Ya sé. ¡Ya sé! Tú no has firmado un punto de cuenta en el que ordenes matar, torturar y capturar a los demócratas. Tampoco Hitler lo firmó: se reunió con Göering para apremiarlo: Hermann, hay que solucionar la cuestión judía, a lo cual el grasiento criminal y morfinómano le podría haber respondido: Claro, mi Führer, pero, ¿una solución? ¿Cómo?. Hitler: No te hagas el idiota: me refiero a una solución final, definitiva, para siempre... y no me vuelvas a hablar del tema hasta que sea resuelto. Allí se desató la cadena: de Göering a Heydrich, de Himmler a Eichmann, y de todos ellos a Treblinka, Sobibor y Auschwitz. No había orden escrita de matarlos, pero todo el mundo entendía que la solución final era esa: 6 millones de judíos asesina dos. Después, en los juicios, los generales y funcionarios se miraban asombrados: ¿Tú sabías? ¿Yo? No; nada; y los Eichmann, de hombros encogidos, apenas cumplían órdenes.En tu caso, no has escrito la orden de matar, pero la has dado; no ha aparecido el decreto de torturar, pero has ordenado hacerlo.
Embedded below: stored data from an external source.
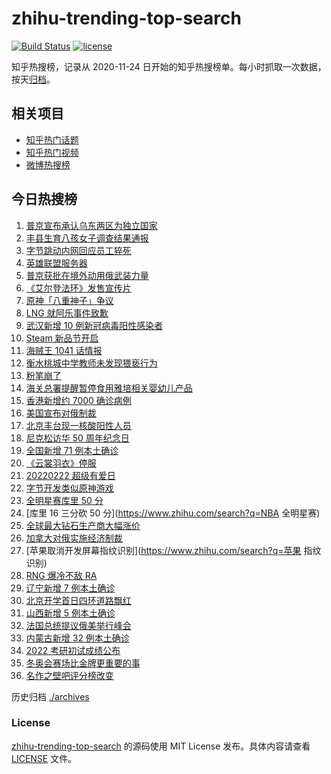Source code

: # zhihu-trending-top-search

[![Build Status](https://github.com/justjavac/zhihu-trending-top-search/workflows/ci/badge.svg?branch=main)](https://github.com/justjavac/zhihu-trending-top-search/actions)
[![license](https://img.shields.io/github/license/justjavac/zhihu-trending-top-search)](https://github.com/justjavac/zhihu-trending-top-search/blob/main/LICENSE)

知乎热搜榜，记录从 2020-11-24 日开始的知乎热搜榜单。每小时抓取一次数据，按天[归档](./archives)。

## 相关项目

- [知乎热门话题](https://github.com/justjavac/zhihu-trending-hot-questions)
- [知乎热门视频](https://github.com/justjavac/zhihu-trending-hot-video)
- [微博热搜榜](https://github.com/justjavac/weibo-trending-hot-search)

## 今日热搜榜

<!-- BEGIN -->
<!-- 最后更新时间 Wed Feb 23 2022 21:14:51 GMT+0800 (China Standard Time) -->

1. [普京宣布承认乌东两区为独立国家](https://www.zhihu.com/search?q=俄罗斯乌克兰)
1. [丰县生育八孩女子调查结果通报](https://www.zhihu.com/search?q=丰县八孩)
1. [字节跳动内网回应员工猝死](https://www.zhihu.com/search?q=字节跳动员工)
1. [英雄联盟服务器](https://www.zhihu.com/search?q=英雄联盟)
1. [普京获批在境外动用俄武装力量](https://www.zhihu.com/search?q=普京)
1. [《艾尔登法环》发售宣传片](https://www.zhihu.com/search?q=艾尔登法环)
1. [原神「八重神子」争议](https://www.zhihu.com/search?q=八重神子)
1. [LNG 就阿乐事件致歉](https://www.zhihu.com/search?q=ale)
1. [武汉新增 10 例新冠病毒阳性感染者](https://www.zhihu.com/search?q=武汉新增)
1. [Steam 新品节开启](https://www.zhihu.com/search?q=steam)
1. [海贼王 1041 话情报](https://www.zhihu.com/search?q=海贼王)
1. [衡水桃城中学教师未发现猥亵行为](https://www.zhihu.com/search?q=衡水桃城中学)
1. [粉笔崩了](https://www.zhihu.com/search?q=粉笔崩了)
1. [海关总署提醒暂停食用雅培相关婴幼儿产品](https://www.zhihu.com/search?q=雅培)
1. [香港新增约 7000 确诊病例](https://www.zhihu.com/search?q=香港疫情)
1. [美国宣布对俄制裁](https://www.zhihu.com/search?q=美国制裁俄罗斯)
1. [北京丰台现一核酸阳性人员](https://www.zhihu.com/search?q=北京丰台)
1. [尼克松访华 50 周年纪念日](https://www.zhihu.com/search?q=尼克松访华)
1. [全国新增 71 例本土确诊](https://www.zhihu.com/search?q=全国新增)
1. [《云裳羽衣》停服](https://www.zhihu.com/search?q=云裳羽衣)
1. [20220222 超级有爱日](https://www.zhihu.com/search?q=20220222)
1. [字节开发类似原神游戏](https://www.zhihu.com/search?q=原神)
1. [全明星赛库里 50 分](https://www.zhihu.com/search?q=全明星)
1. [库里 16 三分砍 50 分](https://www.zhihu.com/search?q=NBA 全明星赛)
1. [全球最大钻石生产商大幅涨价](https://www.zhihu.com/search?q=钻石生产商大幅涨价)
1. [加拿大对俄实施经济制裁](https://www.zhihu.com/search?q=经济制裁)
1. [苹果取消开发屏幕指纹识别](https://www.zhihu.com/search?q=苹果 指纹识别)
1. [RNG 爆冷不敌 RA](https://www.zhihu.com/search?q=rng)
1. [辽宁新增 7 例本土确诊](https://www.zhihu.com/search?q=辽宁新增)
1. [北京开学首日四环道路飘红](https://www.zhihu.com/search?q=北京开学)
1. [山西新增 5 例本土确诊](https://www.zhihu.com/search?q=山西新增)
1. [法国总统提议俄美举行峰会](https://www.zhihu.com/search?q=法国总统提议)
1. [内蒙古新增 32 例本土确诊](https://www.zhihu.com/search?q=内蒙古新增)
1. [2022 考研初试成绩公布](https://www.zhihu.com/search?q=考研成绩)
1. [冬奥会赛场比金牌更重要的事](https://www.zhihu.com/search?q=冬奥会赛场)
1. [名作之壁吧评分榜改变](https://www.zhihu.com/search?q=名作之壁吧)

<!-- END -->

历史归档 [./archives](./archives)

### License

[zhihu-trending-top-search](https://github.com/justjavac/zhihu-trending-top-search)
的源码使用 MIT License 发布。具体内容请查看 [LICENSE](./LICENSE) 文件。
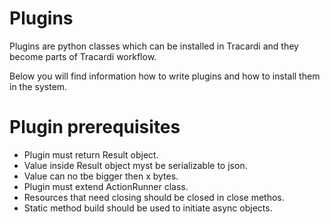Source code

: # Plugins

Plugins are python classes which can be installed in Tracardi and they become parts of Tracardi workflow.

Below you will find information how to write plugins and how to install them in the system.

# Plugin prerequisites

* Plugin must return Result object. 
* Value inside Result object myst be serializable to json.
* Value can no tbe bigger then x bytes.
* Plugin must extend ActionRunner class.
* Resources that need closing should be closed in close methos.
* Static method build should be used to initiate async objects.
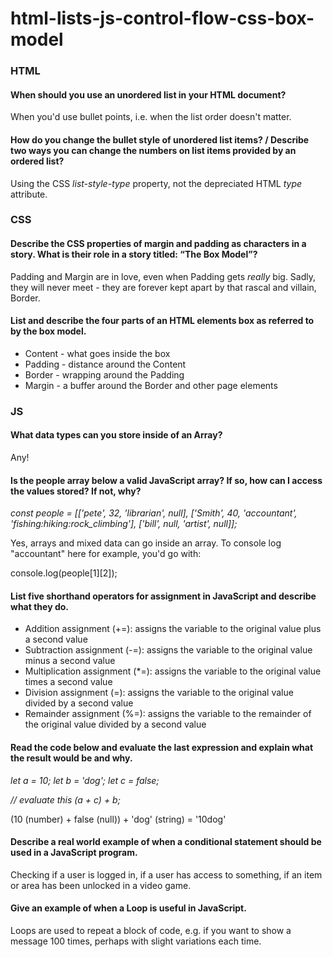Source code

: # html-lists-js-control-flow-css-box-model

### HTML

#### When should you use an unordered list in your HTML document?

When you'd use bullet points, i.e. when the list order doesn't matter.

#### How do you change the bullet style of unordered list items? / Describe two ways you can change the numbers on list items provided by an ordered list?

Using the CSS _list-style-type_ property, not the depreciated HTML _type_ attribute.

### CSS

#### Describe the CSS properties of margin and padding as characters in a story. What is their role in a story titled: “The Box Model”?

Padding and Margin are in love, even when Padding gets _really_ big. Sadly, they will never meet - they are forever kept apart by that rascal and villain, Border.

#### List and describe the four parts of an HTML elements box as referred to by the box model.

- Content - what goes inside the box
- Padding - distance around the Content
- Border - wrapping around the Padding
- Margin - a buffer around the Border and other page elements

### JS

#### What data types can you store inside of an Array?

Any!

#### Is the people array below a valid JavaScript array? If so, how can I access the values stored? If not, why?

_const people = [['pete', 32, 'librarian', null], ['Smith', 40, 'accountant', 'fishing:hiking:rock_climbing'], ['bill', null, 'artist', null]];_

Yes, arrays and mixed data can go inside an array. To console log "accountant" here for example, you'd go with:

console.log(people[1][2]);

#### List five shorthand operators for assignment in JavaScript and describe what they do.

- Addition assignment (+=): assigns the variable to the original value plus a second value
- Subtraction assignment (-=): assigns the variable to the original value minus a second value
- Multiplication assignment (\*=): assigns the variable to the original value times a second value
- Division assignment (=): assigns the variable to the original value divided by a second value
- Remainder assignment (%=): assigns the variable to the remainder of the original value divided by a second value

#### Read the code below and evaluate the last expression and explain what the result would be and why.

_let a = 10;_
_let b = 'dog';_
_let c = false;_

_// evaluate this_
_(a + c) + b;_

(10 (number) + false (null)) + 'dog' (string) = '10dog'

#### Describe a real world example of when a conditional statement should be used in a JavaScript program.

Checking if a user is logged in, if a user has access to something, if an item or area has been unlocked in a video game.

#### Give an example of when a Loop is useful in JavaScript.

Loops are used to repeat a block of code, e.g. if you want to show a message 100 times, perhaps with slight variations each time.
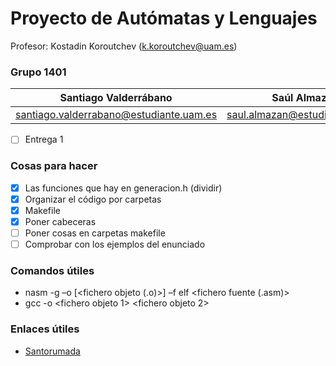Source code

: # Proyecto de Autómatas y Lenguajes

Profesor: Kostadin Koroutchev (k.koroutchev@uam.es)

### Grupo 1401

Santiago Valderrábano | Saúl Almazán | Martín de las Heras
------------------------------ | ------------------------------ |--------------------------
santiago.valderrabano@estudiante.uam.es | saul.almazan@estudiante.uam.es | martin.delasheras@estudiante.uam.es

- [ ] Entrega 1

### Cosas para hacer

- [x] Las funciones que hay en generacion.h (dividir)
- [x] Organizar el código por carpetas
- [x] Makefile
- [x] Poner cabeceras
- [ ] Poner cosas en carpetas makefile
- [ ] Comprobar con los ejemplos del enunciado

### Comandos útiles

- nasm -g –o [<fichero objeto (.o)>] –f elf <fichero fuente (.asm)>
- gcc -o <fichero ejecutable> <fichero objeto 1> <fichero objeto 2>

### Enlaces útiles

- [Santorumada](https://github.com/AlejandroSantorum/PAUTLEN_Assignments)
Me imagino una reunión tuya con tu sicariato: ¡Hasta cuándo esta vaina en la calle!, mientras el Chapo Guzmán, Pablo Escobar, Bonnie y Clyde se miran de reojo y terminan posando sus miradas en el mariscal Víktor Kulikov que, hecho el Willie, responde asertivo: Usted lo que quiere es que pacifiquemos la calle porque usted lo que siempre ha querido es diálogo y paz. Fue en el momento...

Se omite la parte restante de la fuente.